Re-Cognizing: Understanding Precedes Understanding
Another example of Gladwell’s theory, I think, is reading or learning. Sometimes it takes time to tease apart something you don’t like and something you’re just not familiar enough with. In The Master and His Emissary: The Divided Brain and the Making of the Western World, Iain McGilchrist drives the point home. “In order to know [something],” he writes, “We have to be able to recognise (‘re-cognise’) what we experience: to say this is a ‘such-and-such’, that is, it has certain qualities that enable me to place it in a category of things that I have experienced before and about which I have certain beliefs and feelings.” And in another spot, “For us to be able to understand anything we have already to be in possession of enough understanding of it to be able to approach it, and indeed we have, yes, already to understand it in some sense before we can ‘understand’ it.

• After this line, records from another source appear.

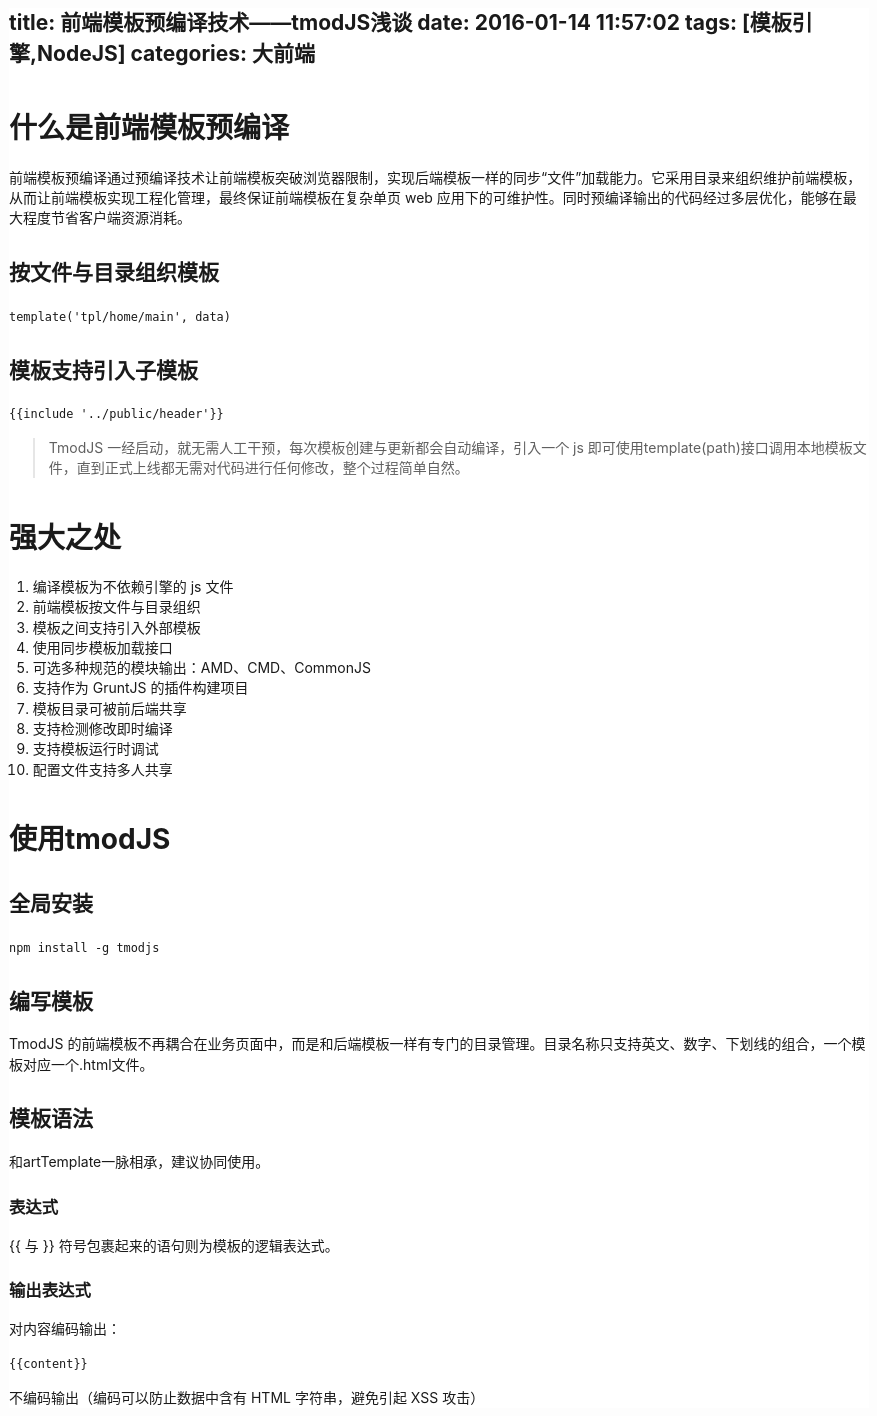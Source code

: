 title: 前端模板预编译技术——tmodJS浅谈
date: 2016-01-14 11:57:02
tags: [模板引擎,NodeJS] 
categories: 大前端  
---

# 什么是前端模板预编译
前端模板预编译通过预编译技术让前端模板突破浏览器限制，实现后端模板一样的同步“文件”加载能力。它采用目录来组织维护前端模板，从而让前端模板实现工程化管理，最终保证前端模板在复杂单页 web 应用下的可维护性。同时预编译输出的代码经过多层优化，能够在最大程度节省客户端资源消耗。



## **按文件与目录组织模板**
```
template('tpl/home/main', data)
```

## **模板支持引入子模板**
```
{{include '../public/header'}}
```

>TmodJS 一经启动，就无需人工干预，每次模板创建与更新都会自动编译，引入一个 js 即可使用template(path)接口调用本地模板文件，直到正式上线都无需对代码进行任何修改，整个过程简单自然。

# 强大之处
1. 编译模板为不依赖引擎的 js 文件
2. 前端模板按文件与目录组织
3. 模板之间支持引入外部模板
4. 使用同步模板加载接口
5. 可选多种规范的模块输出：AMD、CMD、CommonJS
6. 支持作为 GruntJS 的插件构建项目
7. 模板目录可被前后端共享
8. 支持检测修改即时编译
9. 支持模板运行时调试
10. 配置文件支持多人共享

# 使用tmodJS
## **全局安装**
```
npm install -g tmodjs
```
## **编写模板**
TmodJS 的前端模板不再耦合在业务页面中，而是和后端模板一样有专门的目录管理。目录名称只支持英文、数字、下划线的组合，一个模板对应一个.html文件。
## **模板语法**
和artTemplate一脉相承，建议协同使用。
### 表达式
{{ 与 }} 符号包裹起来的语句则为模板的逻辑表达式。
### 输出表达式
对内容编码输出：
```
{{content}}
```
不编码输出（编码可以防止数据中含有 HTML 字符串，避免引起 XSS 攻击）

We arrive at the position (which is so familiar from experience) that we cannot attain an understanding by grasping it for ourselves. It has already to be in us…This is also the meaning of the dark saying that ideas come to us, not we to them. Our role in understanding is that of an open, in one sense active, passivity: ‘in insight (Einblick), men are the ones that are caught sight of’.”